DATA FOR THIS TASK
Start of Block

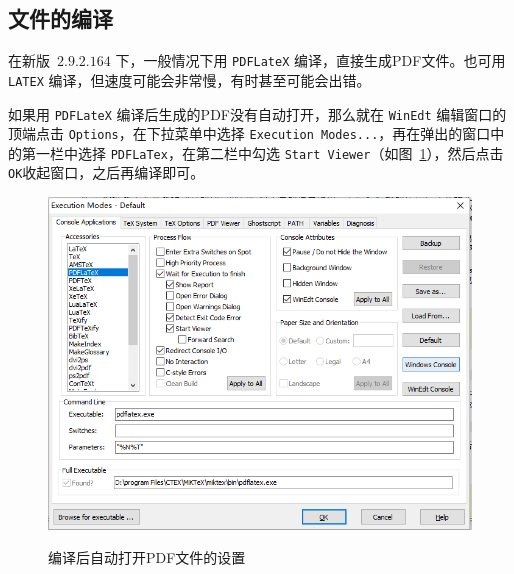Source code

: \subsection{\CTeX{} 文件的编译}
在新版~\CTeX$2.9.2.164$ 下，一般情况下用{ \tt PDFLateX} 编译，直接生成PDF文件。也可用{ \tt LATEX} 编译，但速度可能会非常慢，有时甚至可能会出错。

如果用{ \tt PDFLateX} 编译后生成的PDF没有自动打开，那么就在{ \tt WinEdt} 编辑窗口的顶端点击{ \tt Options}，在下拉菜单中选择{ \tt Execution Modes...}，再在弹出的窗口中的第一栏中选择{ \tt PDFLaTex}，在第二栏中勾选{ \tt Start Viewer}（如图~\ref{fig:optionPDF}），然后点击{ \tt OK}收起窗口，之后再编译即可。
\begin{figure}
	\centering
	\includegraphics[width=16cm]{options.png}\\
	\caption{编译后自动打开PDF文件的设置}\label{fig:optionPDF}
\end{figure}

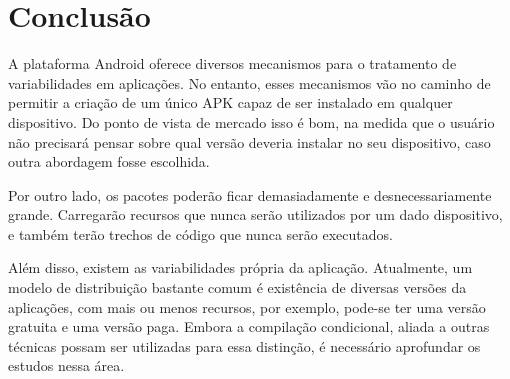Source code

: \chapter{Conclusão}

A plataforma Android oferece diversos mecanismos para o tratamento de variabilidades
em aplicações. No entanto, esses mecanismos vão no caminho de permitir a criação 
de um único APK capaz de ser instalado em qualquer dispositivo. Do ponto de vista 
de mercado isso é bom, na medida que o usuário não precisará pensar sobre qual 
versão deveria instalar no seu dispositivo, caso outra abordagem fosse escolhida.

Por outro lado, os pacotes poderão ficar demasiadamente e desnecessariamente grande.
Carregarão recursos que nunca serão utilizados por um dado dispositivo, e também 
terão trechos de código que nunca serão executados.

Além disso, existem as variabilidades própria da aplicação. Atualmente, um modelo 
de distribuição bastante comum é existência de diversas versões da aplicações, com 
mais ou menos recursos, por exemplo, pode-se ter uma versão gratuita e uma versão paga. 
Embora a compilação condicional, aliada a outras técnicas possam ser utilizadas para essa distinção, é necessário aprofundar os estudos nessa área.
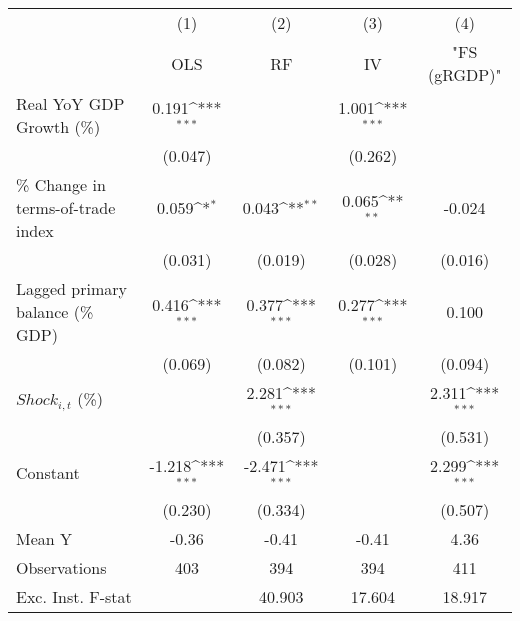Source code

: {
\def\sym#1{\ifmmode^{#1}\else\(^{#1}\)\fi}
\begin{tabular}{l*{4}{c}}
\toprule
                    &\multicolumn{1}{c}{(1)}&\multicolumn{1}{c}{(2)}&\multicolumn{1}{c}{(3)}&\multicolumn{1}{c}{(4)}\\
                    &\multicolumn{1}{c}{OLS}&\multicolumn{1}{c}{RF}&\multicolumn{1}{c}{IV}&\multicolumn{1}{c}{ "FS (gRGDP)" }\\
\midrule
Real YoY GDP Growth (\%)&       0.191\sym{***}&                     &       1.001\sym{***}&                     \\
                    &     (0.047)         &                     &     (0.262)         &                     \\
\addlinespace
\% Change in terms-of-trade index&       0.059\sym{*}  &       0.043\sym{**} &       0.065\sym{**} &      -0.024         \\
                    &     (0.031)         &     (0.019)         &     (0.028)         &     (0.016)         \\
\addlinespace
Lagged primary balance (\% GDP)&       0.416\sym{***}&       0.377\sym{***}&       0.277\sym{***}&       0.100         \\
                    &     (0.069)         &     (0.082)         &     (0.101)         &     (0.094)         \\
\addlinespace
$ Shock_{i,t}$ (\%) &                     &       2.281\sym{***}&                     &       2.311\sym{***}\\
                    &                     &     (0.357)         &                     &     (0.531)         \\
\addlinespace
Constant            &      -1.218\sym{***}&      -2.471\sym{***}&                     &       2.299\sym{***}\\
                    &     (0.230)         &     (0.334)         &                     &     (0.507)         \\
\midrule
Mean Y              &       -0.36         &       -0.41         &       -0.41         &        4.36         \\
Observations        &         403         &         394         &         394         &         411         \\
Exc. Inst. F-stat   &                     &      40.903         &      17.604         &      18.917         \\
\bottomrule
\end{tabular}
}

End of Block

REQUIREMENT
Once the pictures are dropped, repeat the data above exactly.

THE COMPLETED TASK
Source code

: \subsection{\CTeX{} 文件的编译}
在新版~\CTeX$2.9.2.164$ 下，一般情况下用{ \tt PDFLateX} 编译，直接生成PDF文件。也可用{ \tt LATEX} 编译，但速度可能会非常慢，有时甚至可能会出错。

如果用{ \tt PDFLateX} 编译后生成的PDF没有自动打开，那么就在{ \tt WinEdt} 编辑窗口的顶端点击{ \tt Options}，在下拉菜单中选择{ \tt Execution Modes...}，再在弹出的窗口中的第一栏中选择{ \tt PDFLaTex}，在第二栏中勾选{ \tt Start Viewer}（如图~\ref{fig:optionPDF}），然后点击{ \tt OK}收起窗口，之后再编译即可。
\begin{figure}
	\centering
	\includegraphics[width=16cm]{options.png}\\
	\caption{编译后自动打开PDF文件的设置}\label{fig:optionPDF}
\end{figure}

Source code

: \chapter{Conclusão}

A plataforma Android oferece diversos mecanismos para o tratamento de variabilidades
em aplicações. No entanto, esses mecanismos vão no caminho de permitir a criação 
de um único APK capaz de ser instalado em qualquer dispositivo. Do ponto de vista 
de mercado isso é bom, na medida que o usuário não precisará pensar sobre qual 
versão deveria instalar no seu dispositivo, caso outra abordagem fosse escolhida.

Por outro lado, os pacotes poderão ficar demasiadamente e desnecessariamente grande.
Carregarão recursos que nunca serão utilizados por um dado dispositivo, e também 
terão trechos de código que nunca serão executados.

Além disso, existem as variabilidades própria da aplicação. Atualmente, um modelo 
de distribuição bastante comum é existência de diversas versões da aplicações, com 
mais ou menos recursos, por exemplo, pode-se ter uma versão gratuita e uma versão paga. 
Embora a compilação condicional, aliada a outras técnicas possam ser utilizadas para essa distinção, é necessário aprofundar os estudos nessa área.
Source code

: {
\def\sym#1{\ifmmode^{#1}\else\(^{#1}\)\fi}
\begin{tabular}{l*{4}{c}}
\toprule
                    &\multicolumn{1}{c}{(1)}&\multicolumn{1}{c}{(2)}&\multicolumn{1}{c}{(3)}&\multicolumn{1}{c}{(4)}\\
                    &\multicolumn{1}{c}{OLS}&\multicolumn{1}{c}{RF}&\multicolumn{1}{c}{IV}&\multicolumn{1}{c}{ "FS (gRGDP)" }\\
\midrule
Real YoY GDP Growth (\%)&       0.191\sym{***}&                     &       1.001\sym{***}&                     \\
                    &     (0.047)         &                     &     (0.262)         &                     \\
\addlinespace
\% Change in terms-of-trade index&       0.059\sym{*}  &       0.043\sym{**} &       0.065\sym{**} &      -0.024         \\
                    &     (0.031)         &     (0.019)         &     (0.028)         &     (0.016)         \\
\addlinespace
Lagged primary balance (\% GDP)&       0.416\sym{***}&       0.377\sym{***}&       0.277\sym{***}&       0.100         \\
                    &     (0.069)         &     (0.082)         &     (0.101)         &     (0.094)         \\
\addlinespace
$ Shock_{i,t}$ (\%) &                     &       2.281\sym{***}&                     &       2.311\sym{***}\\
                    &                     &     (0.357)         &                     &     (0.531)         \\
\addlinespace
Constant            &      -1.218\sym{***}&      -2.471\sym{***}&                     &       2.299\sym{***}\\
                    &     (0.230)         &     (0.334)         &                     &     (0.507)         \\
\midrule
Mean Y              &       -0.36         &       -0.41         &       -0.41         &        4.36         \\
Observations        &         403         &         394         &         394         &         411         \\
Exc. Inst. F-stat   &                     &      40.903         &      17.604         &      18.917         \\
\bottomrule
\end{tabular}
}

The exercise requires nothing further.